Three resorts in France were poised Tuesday to join three other seaside towns in banning the burkini, the full-body Islamic swimming garment that has sparked concern about religious extremism.
Prime Minister Manuel Valls also weighed in on the debate, lashing the wearing of the burkini as “not compatible with the values of France and the Republic” and saying he supported mayors who ban it if they acted in the public good.
In the southwest, the mayor of the resort town of Leucate, Michel Py, was to sign a municipal decree later Tuesday that would ban the burkini on public beaches, the town hall said.
The decree, which runs until August 31, will bar access to public beaches to “any person who is not properly dressed, respectful of moral behaviour and secularism, hygiene and bathing safety.”
“The wearing of bathing clothes which are associated with these principles is also forbidden,” according to the decree, seen by AFP.
Leucate is located on the Mediterranean coast, 35 kilometres (20 miles) from Perpignan.
In the northern French department of Pas-de-Calais, the mayor of the Channel town of Oye-Plage said Tuesday he would also move to ban the burkini after seeing a woman wearing “a complete cape and gloves, covering her face and her eyes” as she headed to the beach on Sunday.
In the nearby upmarket resort of Le Touquet, local mayor and MP Daniel Fasquelle said he would also implement a burkini ban in the coming days “to fight against religious proselytising.”
“There are no burkinis in Le Touquet at the moment, but I don’t want the town hall to be caught offguard if we are affected by this phenomenon,” Fasquelle told AFP.
String of extremist attacks
France has been hit by a string of extremist attacks over the last 19 months that have left the country on edge and fretting over home-grown religious extremism.
Partly as a result, the burkini has become embroiled in a fierce debate about perceived religious symbols and their place in a strongly secular country. To critics, the garment is associated with an intolerant and sectarian strand of Islam.
On July 14 Nice was the target of an attack claimed by the Islamic State group when a Tunisian ploughed a truck into crowds celebrating Bastille Day, killing 85.
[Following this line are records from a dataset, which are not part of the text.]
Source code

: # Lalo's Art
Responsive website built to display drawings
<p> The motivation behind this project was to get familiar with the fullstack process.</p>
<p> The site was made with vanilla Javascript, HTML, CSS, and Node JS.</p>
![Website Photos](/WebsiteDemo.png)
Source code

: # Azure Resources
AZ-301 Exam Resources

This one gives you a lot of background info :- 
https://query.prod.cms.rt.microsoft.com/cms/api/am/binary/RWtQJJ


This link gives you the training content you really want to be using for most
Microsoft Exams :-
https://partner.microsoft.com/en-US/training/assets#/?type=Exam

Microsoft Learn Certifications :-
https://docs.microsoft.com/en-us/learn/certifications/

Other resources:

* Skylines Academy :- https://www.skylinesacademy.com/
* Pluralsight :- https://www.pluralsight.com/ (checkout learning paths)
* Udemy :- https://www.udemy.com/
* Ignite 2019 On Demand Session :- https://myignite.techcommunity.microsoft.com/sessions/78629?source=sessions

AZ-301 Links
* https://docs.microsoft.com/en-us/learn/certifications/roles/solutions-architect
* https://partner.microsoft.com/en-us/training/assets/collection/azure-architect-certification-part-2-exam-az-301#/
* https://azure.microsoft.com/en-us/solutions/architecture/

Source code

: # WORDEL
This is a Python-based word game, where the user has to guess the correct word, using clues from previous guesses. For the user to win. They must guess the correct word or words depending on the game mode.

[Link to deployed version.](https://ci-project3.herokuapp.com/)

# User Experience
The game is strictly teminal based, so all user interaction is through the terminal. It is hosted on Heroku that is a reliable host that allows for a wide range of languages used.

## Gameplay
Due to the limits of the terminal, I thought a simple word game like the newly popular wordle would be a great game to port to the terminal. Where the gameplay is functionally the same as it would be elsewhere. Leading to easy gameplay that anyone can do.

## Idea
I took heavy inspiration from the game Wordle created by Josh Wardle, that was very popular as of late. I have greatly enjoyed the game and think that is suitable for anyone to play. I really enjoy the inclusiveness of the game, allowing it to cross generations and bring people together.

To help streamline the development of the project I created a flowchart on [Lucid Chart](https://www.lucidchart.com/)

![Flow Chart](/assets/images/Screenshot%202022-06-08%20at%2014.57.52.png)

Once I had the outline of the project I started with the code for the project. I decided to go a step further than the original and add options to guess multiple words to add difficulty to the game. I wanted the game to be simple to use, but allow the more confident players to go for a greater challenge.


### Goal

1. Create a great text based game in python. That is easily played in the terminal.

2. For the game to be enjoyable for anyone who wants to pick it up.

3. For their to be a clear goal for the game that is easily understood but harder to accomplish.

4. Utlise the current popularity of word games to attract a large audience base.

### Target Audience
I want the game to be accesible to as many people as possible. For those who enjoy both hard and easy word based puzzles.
And on July 26, a priest was killed in his church in northwestern France by two attackers who had proclaimed their allegiance to IS.
The following day, the Cote d’Azur city of Cannes banned the burkini and the nearby resort of Villeneuve-Loubet followed suit in early August.
Beach brawl over burkinis
The Corsican town of Sisco on Sunday became the third to introduce a ban after a brawl in a cove between locals and families of North African origin left five people injured.
A witness said the violence broke out after tourists took pictures of women swimming in burkinis on the Mediterranean island. Investigators are still probing what happened.
Should French authorities ban the burkini
The first ban on the burkini has been attributed to Mandelieu-la-Napoule, close to Cannes, where it was discreetly barred in July 2013.
The text of the municipal decree has been used, typically word for word, in bans elsewhere.
Cannes mayor David Lisnard said he had signed off on the burkini ban out of “respect for good customs and secularism”, a founding principle of the French republic.
But Villeneuve-Loubet mayor Lionnel Luca had a different argument, saying swimming “fully dressed… (was) unacceptable for hygienic reasons.”
The bans are opposed by some, who contend they are a populist ploy, violate human rights and likely to inflame tensions.
The Collective Against Islamophobia in France (CCIF) mounted an unsuccessful legal challenge to the ban in Cannes.
It is now taking its case to the Council of State, the highest judicial authority in France for administrative matters.
But Valls, in an interview published on Wednesday with the southern regional newspaper La Provence, said he supported the ban.
“I understand mayors who, at this time of tension, respond by looking for solutions, by avoiding disturbances to public order,” Valls said.
“I therefore support those who have passed (burkini) decrees if they are impelled by the will to encourage people to live together and not by ulterior political motives.”
Valls added: “Beaches, like all public areas, must be protected from religious claims. The burkini is not a new range of swimwear, a fashion. It is the expression of a political project, a counter-society, based notably on the enslavement of women.”
However, Valls ruled out a nationwide law to fight the burkini, saying “overall regulations on proscribing clothes cannot be a solution.”